School administrators had an ass-backwards way of staffing
teachers. Grade 1 students should have a kid-friendly teacher, but that was not
the way schools operated in Northern Saskatchewan. Perhaps it was done on
purpose, to have the strictest nun initiate the new students—a sure-fire way to
pre-establish order in the school room.
John told me a bit about his first day of school. It sounded
like he approached the classroom and lingered in the doorway. The teacher nun
was waiting inside to greet all the new kids. She told John where to go sit,
but he wasn’t ready to sit down. He wandered the classroom curious to
investigate his new surroundings.
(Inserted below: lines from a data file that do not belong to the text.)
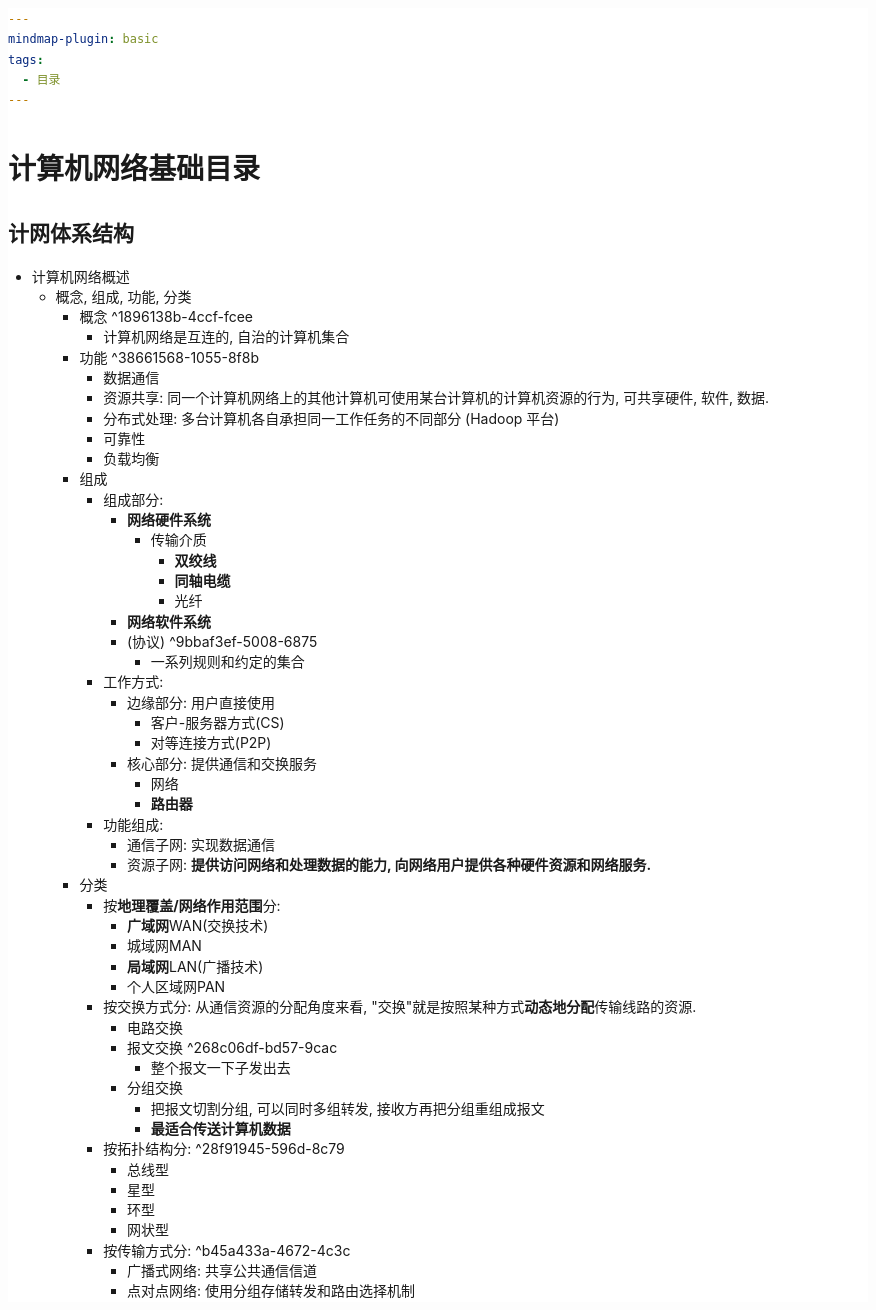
 ```yaml
---
mindmap-plugin: basic
tags:
  - 目录
---
```


# 计算机网络基础目录

## 计网体系结构
- 计算机网络概述
	- 概念, 组成, 功能, 分类
		- 概念 ^1896138b-4ccf-fcee
			- 计算机网络是互连的, 自治的计算机集合
		- 功能 ^38661568-1055-8f8b
			- 数据通信
			- 资源共享: 同一个计算机网络上的其他计算机可使用某台计算机的计算机资源的行为, 可共享硬件, 软件, 数据.
			- 分布式处理: 多台计算机各自承担同一工作任务的不同部分 (Hadoop 平台)
			- 可靠性
			- 负载均衡
		- 组成
			- 组成部分:
				- **网络硬件系统**
					- 传输介质
						- **双绞线**
						- **同轴电缆**
						- 光纤
				- **网络软件系统**
				- (协议) ^9bbaf3ef-5008-6875
					- 一系列规则和约定的集合
			- 工作方式:
				- 边缘部分: 用户直接使用
					- 客户-服务器方式(CS)
					- 对等连接方式(P2P)
				- 核心部分: 提供通信和交换服务
					- 网络
					- **路由器**
			- 功能组成:
				- 通信子网: 实现数据通信
				- 资源子网: **提供访问网络和处理数据的能力, 向网络用户提供各种硬件资源和网络服务.**
		- 分类
			- 按**地理覆盖/网络作用范围**分:
				- **广域网**WAN(交换技术)
				- 城域网MAN
				- **局域网**LAN(广播技术)
				- 个人区域网PAN
			- 按交换方式分: 从通信资源的分配角度来看, "交换"就是按照某种方式**动态地分配**传输线路的资源.
				- 电路交换
				- 报文交换 ^268c06df-bd57-9cac
					- 整个报文一下子发出去
				- 分组交换
					- 把报文切割分组, 可以同时多组转发, 接收方再把分组重组成报文
					- **最适合传送计算机数据**
			- 按拓扑结构分: ^28f91945-596d-8c79
				- 总线型
				- 星型
				- 环型
				- 网状型
			- 按传输方式分: ^b45a433a-4672-4c3c
				- 广播式网络: 共享公共通信信道
				- 点对点网络: 使用分组存储转发和路由选择机制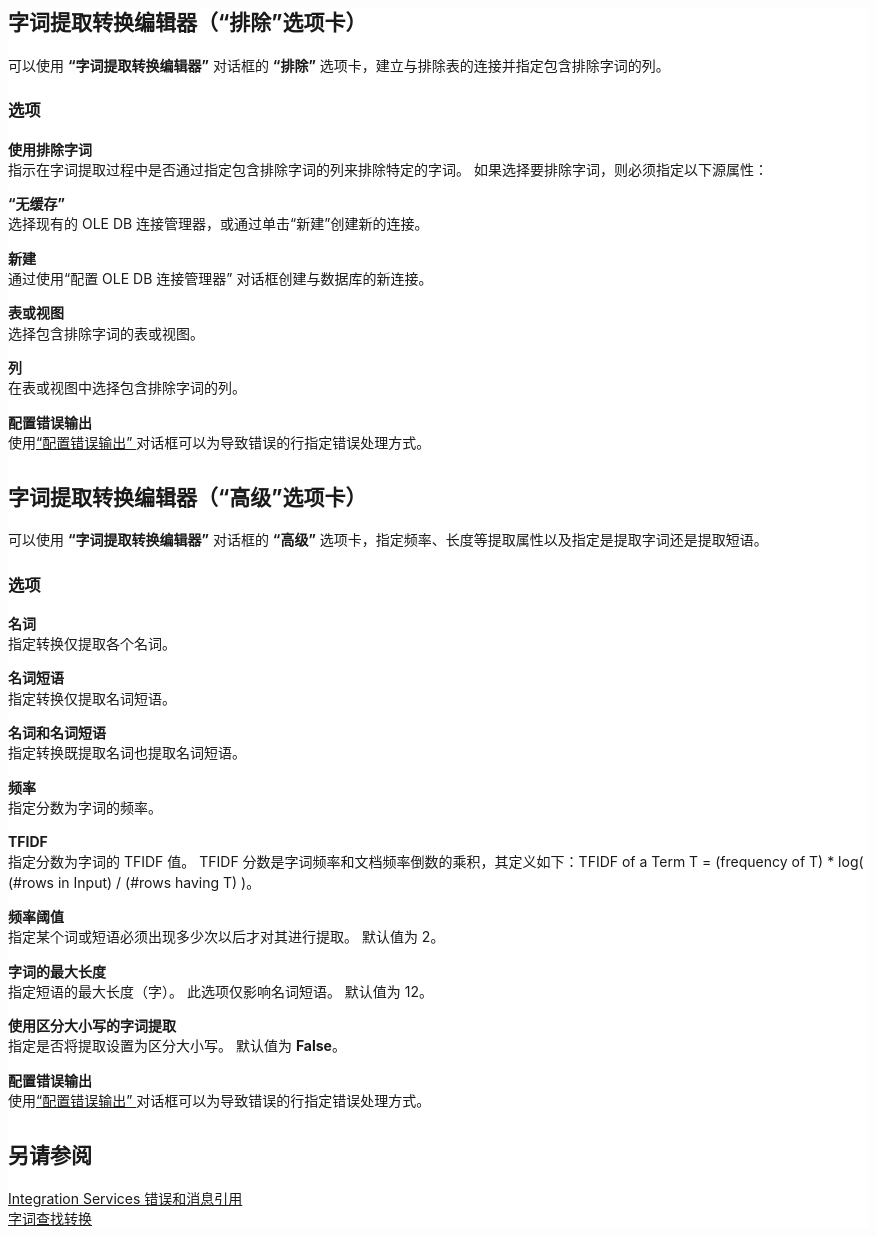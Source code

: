 ## <a name="term-extraction-transformation-editor-exclusion-tab"></a>字词提取转换编辑器（“排除”选项卡）
  可以使用 **“字词提取转换编辑器”** 对话框的 **“排除”** 选项卡，建立与排除表的连接并指定包含排除字词的列。  
  
### <a name="options"></a>选项  
 **使用排除字词**  
 指示在字词提取过程中是否通过指定包含排除字词的列来排除特定的字词。 如果选择要排除字词，则必须指定以下源属性：  
  
 **“无缓存”**  
 选择现有的 OLE DB 连接管理器，或通过单击“新建”创建新的连接。   
  
 **新建**  
 通过使用“配置 OLE DB 连接管理器”  对话框创建与数据库的新连接。  
  
 **表或视图**  
 选择包含排除字词的表或视图。  
  
 **列**  
 在表或视图中选择包含排除字词的列。  
  
 **配置错误输出**  
 使用[“配置错误输出” ](https://msdn.microsoft.com/library/5f8da390-fab5-44f8-b268-d8fa313ce4b9) 对话框可以为导致错误的行指定错误处理方式。  
  
## <a name="term-extraction-transformation-editor-advanced-tab"></a>字词提取转换编辑器（“高级”选项卡）
  可以使用 **“字词提取转换编辑器”** 对话框的 **“高级”** 选项卡，指定频率、长度等提取属性以及指定是提取字词还是提取短语。  
  
### <a name="options"></a>选项  
 **名词**  
 指定转换仅提取各个名词。  
  
 **名词短语**  
 指定转换仅提取名词短语。  
  
 **名词和名词短语**  
 指定转换既提取名词也提取名词短语。  
  
 **频率**  
 指定分数为字词的频率。  
  
 **TFIDF**  
 指定分数为字词的 TFIDF 值。 TFIDF 分数是字词频率和文档频率倒数的乘积，其定义如下：TFIDF of a Term T = (frequency of T) * log( (#rows in Input) / (#rows having T) )。  
  
 **频率阈值**  
 指定某个词或短语必须出现多少次以后才对其进行提取。 默认值为 2。  
  
 **字词的最大长度**  
 指定短语的最大长度（字）。 此选项仅影响名词短语。 默认值为 12。  
  
 **使用区分大小写的字词提取**  
 指定是否将提取设置为区分大小写。 默认值为 **False**。  
  
 **配置错误输出**  
 使用[“配置错误输出” ](https://msdn.microsoft.com/library/5f8da390-fab5-44f8-b268-d8fa313ce4b9) 对话框可以为导致错误的行指定错误处理方式。  
  
## <a name="see-also"></a>另请参阅  
 [Integration Services 错误和消息引用](../../../integration-services/integration-services-error-and-message-reference.md)   
 [字词查找转换](../../../integration-services/data-flow/transformations/term-lookup-transformation.md)  

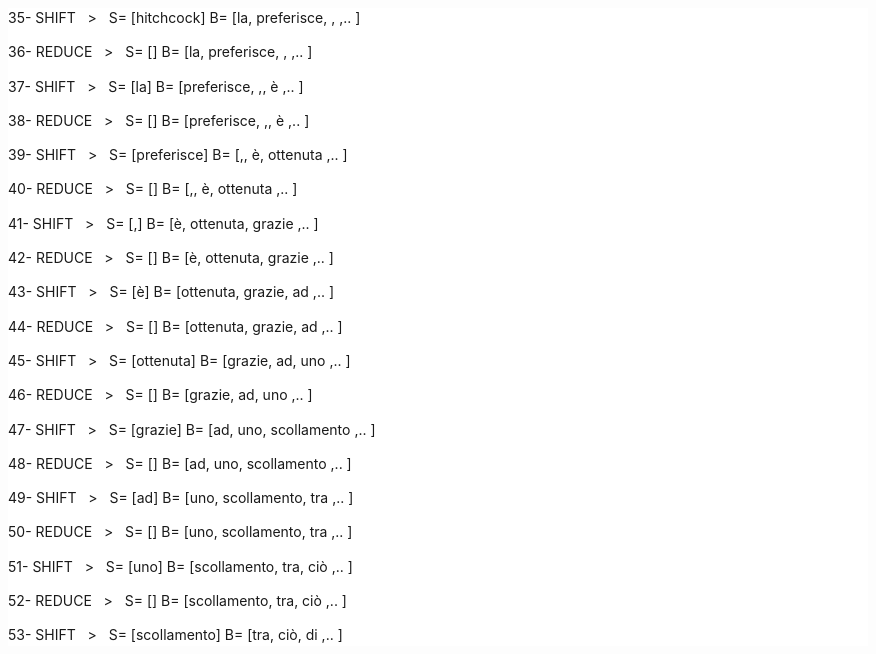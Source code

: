 
35- SHIFT&nbsp;&nbsp;&nbsp;>&nbsp;&nbsp;&nbsp;S= [hitchcock]   B= [la, preferisce, , ,.. ]



36- REDUCE&nbsp;&nbsp;&nbsp;>&nbsp;&nbsp;&nbsp;S= []   B= [la, preferisce, , ,.. ]



37- SHIFT&nbsp;&nbsp;&nbsp;>&nbsp;&nbsp;&nbsp;S= [la]   B= [preferisce, ,, è ,.. ]



38- REDUCE&nbsp;&nbsp;&nbsp;>&nbsp;&nbsp;&nbsp;S= []   B= [preferisce, ,, è ,.. ]



39- SHIFT&nbsp;&nbsp;&nbsp;>&nbsp;&nbsp;&nbsp;S= [preferisce]   B= [,, è, ottenuta ,.. ]



40- REDUCE&nbsp;&nbsp;&nbsp;>&nbsp;&nbsp;&nbsp;S= []   B= [,, è, ottenuta ,.. ]



41- SHIFT&nbsp;&nbsp;&nbsp;>&nbsp;&nbsp;&nbsp;S= [,]   B= [è, ottenuta, grazie ,.. ]



42- REDUCE&nbsp;&nbsp;&nbsp;>&nbsp;&nbsp;&nbsp;S= []   B= [è, ottenuta, grazie ,.. ]



43- SHIFT&nbsp;&nbsp;&nbsp;>&nbsp;&nbsp;&nbsp;S= [è]   B= [ottenuta, grazie, ad ,.. ]



44- REDUCE&nbsp;&nbsp;&nbsp;>&nbsp;&nbsp;&nbsp;S= []   B= [ottenuta, grazie, ad ,.. ]



45- SHIFT&nbsp;&nbsp;&nbsp;>&nbsp;&nbsp;&nbsp;S= [ottenuta]   B= [grazie, ad, uno ,.. ]



46- REDUCE&nbsp;&nbsp;&nbsp;>&nbsp;&nbsp;&nbsp;S= []   B= [grazie, ad, uno ,.. ]



47- SHIFT&nbsp;&nbsp;&nbsp;>&nbsp;&nbsp;&nbsp;S= [grazie]   B= [ad, uno, scollamento ,.. ]



48- REDUCE&nbsp;&nbsp;&nbsp;>&nbsp;&nbsp;&nbsp;S= []   B= [ad, uno, scollamento ,.. ]



49- SHIFT&nbsp;&nbsp;&nbsp;>&nbsp;&nbsp;&nbsp;S= [ad]   B= [uno, scollamento, tra ,.. ]



50- REDUCE&nbsp;&nbsp;&nbsp;>&nbsp;&nbsp;&nbsp;S= []   B= [uno, scollamento, tra ,.. ]



51- SHIFT&nbsp;&nbsp;&nbsp;>&nbsp;&nbsp;&nbsp;S= [uno]   B= [scollamento, tra, ciò ,.. ]



52- REDUCE&nbsp;&nbsp;&nbsp;>&nbsp;&nbsp;&nbsp;S= []   B= [scollamento, tra, ciò ,.. ]



53- SHIFT&nbsp;&nbsp;&nbsp;>&nbsp;&nbsp;&nbsp;S= [scollamento]   B= [tra, ciò, di ,.. ]


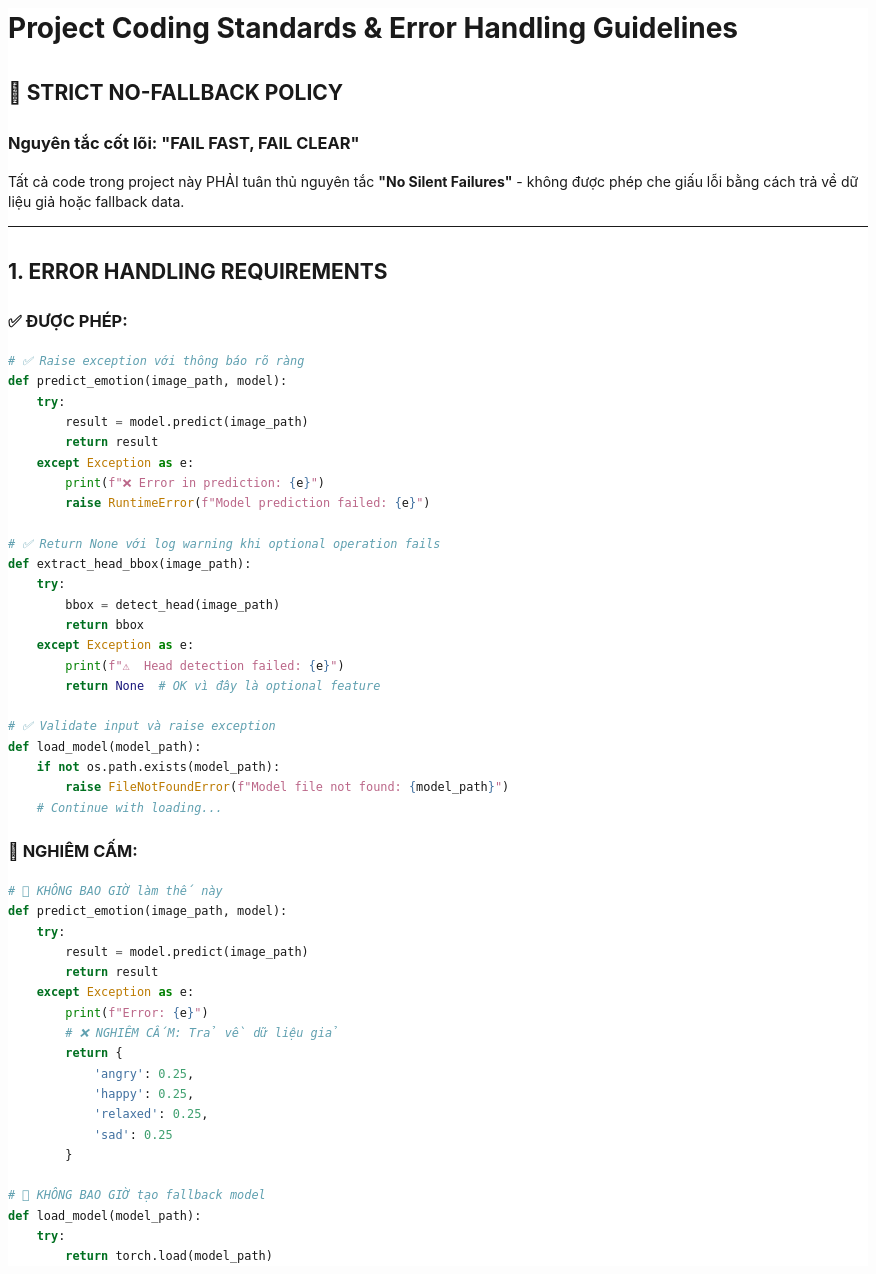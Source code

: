 # Project Coding Standards & Error Handling Guidelines

## 🚫 **STRICT NO-FALLBACK POLICY**

### **Nguyên tắc cốt lõi: "FAIL FAST, FAIL CLEAR"**

Tất cả code trong project này PHẢI tuân thủ nguyên tắc **"No Silent Failures"** - không được phép che giấu lỗi bằng cách trả về dữ liệu giả hoặc fallback data.

---

## 1. **ERROR HANDLING REQUIREMENTS**

### ✅ **ĐƯỢC PHÉP:**
```python
# ✅ Raise exception với thông báo rõ ràng
def predict_emotion(image_path, model):
    try:
        result = model.predict(image_path)
        return result
    except Exception as e:
        print(f"❌ Error in prediction: {e}")
        raise RuntimeError(f"Model prediction failed: {e}")

# ✅ Return None với log warning khi optional operation fails
def extract_head_bbox(image_path):
    try:
        bbox = detect_head(image_path)
        return bbox
    except Exception as e:
        print(f"⚠️  Head detection failed: {e}")
        return None  # OK vì đây là optional feature

# ✅ Validate input và raise exception
def load_model(model_path):
    if not os.path.exists(model_path):
        raise FileNotFoundError(f"Model file not found: {model_path}")
    # Continue with loading...
```

### 🚫 **NGHIÊM CẤM:**
```python
# 🚫 KHÔNG BAO GIỜ làm thế này
def predict_emotion(image_path, model):
    try:
        result = model.predict(image_path)
        return result
    except Exception as e:
        print(f"Error: {e}")
        # ❌ NGHIÊM CẤM: Trả về dữ liệu giả
        return {
            'angry': 0.25,
            'happy': 0.25, 
            'relaxed': 0.25,
            'sad': 0.25
        }

# 🚫 KHÔNG BAO GIỜ tạo fallback model
def load_model(model_path):
    try:
        return torch.load(model_path)
```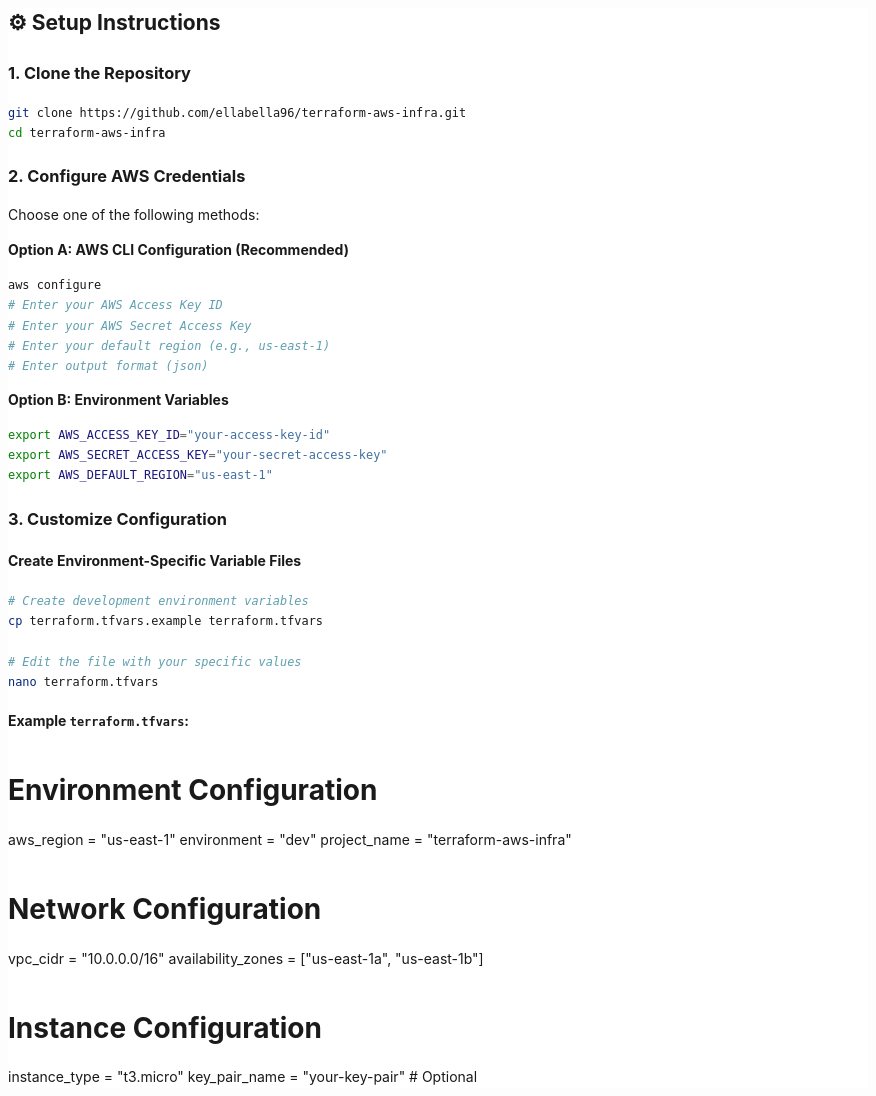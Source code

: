 ## ⚙️ Setup Instructions

### 1. Clone the Repository
```bash
git clone https://github.com/ellabella96/terraform-aws-infra.git
cd terraform-aws-infra
```

### 2. Configure AWS Credentials
Choose one of the following methods:

**Option A: AWS CLI Configuration (Recommended)**
```bash
aws configure
# Enter your AWS Access Key ID
# Enter your AWS Secret Access Key
# Enter your default region (e.g., us-east-1)
# Enter output format (json)
```

**Option B: Environment Variables**
```bash
export AWS_ACCESS_KEY_ID="your-access-key-id"
export AWS_SECRET_ACCESS_KEY="your-secret-access-key"
export AWS_DEFAULT_REGION="us-east-1"
```

### 3. Customize Configuration

#### Create Environment-Specific Variable Files
```bash
# Create development environment variables
cp terraform.tfvars.example terraform.tfvars

# Edit the file with your specific values
nano terraform.tfvars
```

#### Example `terraform.tfvars`:
# Environment Configuration
aws_region = "us-east-1"
environment = "dev"
project_name = "terraform-aws-infra"

# Network Configuration
vpc_cidr = "10.0.0.0/16"
availability_zones = ["us-east-1a", "us-east-1b"]

# Instance Configuration
instance_type = "t3.micro"
key_pair_name = "your-key-pair"  # Optional
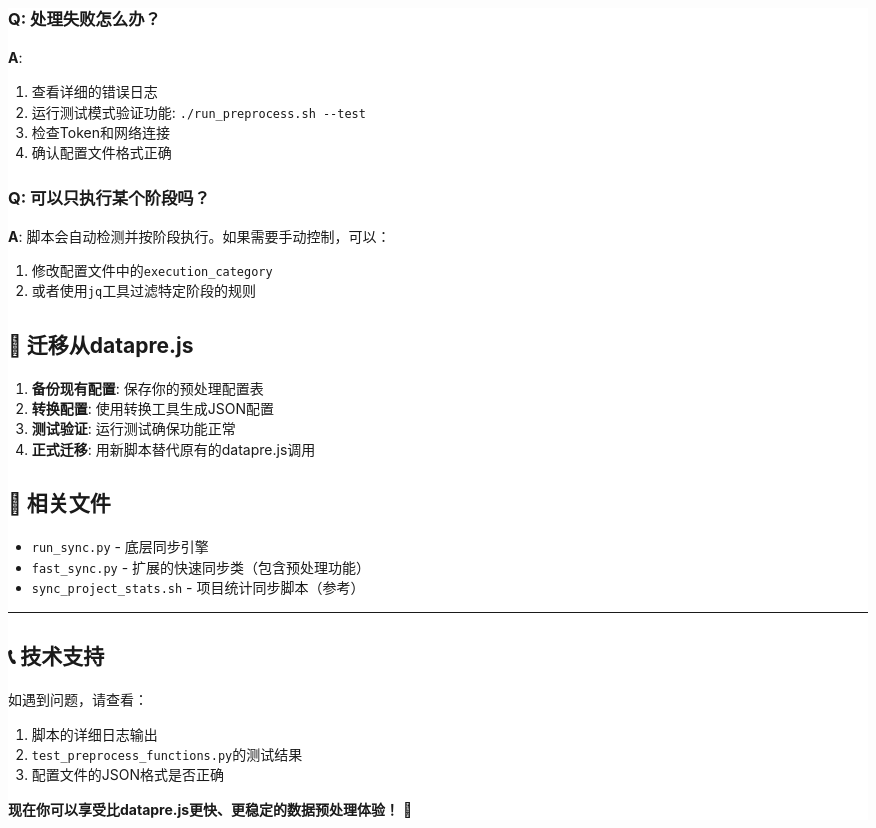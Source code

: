 ### Q: 处理失败怎么办？
**A**: 
1. 查看详细的错误日志
2. 运行测试模式验证功能: `./run_preprocess.sh --test`
3. 检查Token和网络连接
4. 确认配置文件格式正确

### Q: 可以只执行某个阶段吗？
**A**: 脚本会自动检测并按阶段执行。如果需要手动控制，可以：
1. 修改配置文件中的`execution_category`
2. 或者使用`jq`工具过滤特定阶段的规则

## 🚀 迁移从datapre.js

1. **备份现有配置**: 保存你的预处理配置表
2. **转换配置**: 使用转换工具生成JSON配置
3. **测试验证**: 运行测试确保功能正常
4. **正式迁移**: 用新脚本替代原有的datapre.js调用

## 🔗 相关文件
- `run_sync.py` - 底层同步引擎
- `fast_sync.py` - 扩展的快速同步类（包含预处理功能）
- `sync_project_stats.sh` - 项目统计同步脚本（参考）

---

## 📞 技术支持

如遇到问题，请查看：
1. 脚本的详细日志输出
2. `test_preprocess_functions.py`的测试结果
3. 配置文件的JSON格式是否正确

**现在你可以享受比datapre.js更快、更稳定的数据预处理体验！** 🎉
The nun narrowed her eyes and spoke to him
sternly: “Sit down.”
The teacher wore the nun’s official black habit, which gave
her stunted frame the illusion of magnitude. Her skirts were starched stiff.
They rustled and crinkled as she walked, betraying her sneaking-up game. A
polished silver cross hung from a braided cord around her neck. The cross
radiated where the sun’s rays caught the metal, and it looked like lasers were
shooting out of her chest. The white hood of her veiled headpiece fit snug
against her wrinkly little face, making it hard to determine if she had any
hair. She used her put-down eyes to compel obedience from her students. Her
manner was not tender, which bolstered her reputation as a hard-ass teacher.
On another day, John explained how he got into trouble
without even trying.
“Monsieur Jean Luc,” she chided him, “do you have ants in
your pants?”
A commotion outside the classroom had drawn John’s
attention. He heard the sound of laughter and a ball bouncing down the hallway.
Students were going outside to play soccer, and he fidgeted in his seat,
resisting the urge to join them. The nun realized he was focused on the door
instead of on the lesson. She said to him, “Maybe you would like to spend some
of that energy cleaning chalkboards during recess.”
John said she had to have been in a good mood that day for
her to be so lenient. When it came to discipline, cleaning chalkboards was the
equivalent of scoring A on a spelling test. Unfortunately for John, the usual
penance was a yardstick to the backside or a leather strap across the wrist.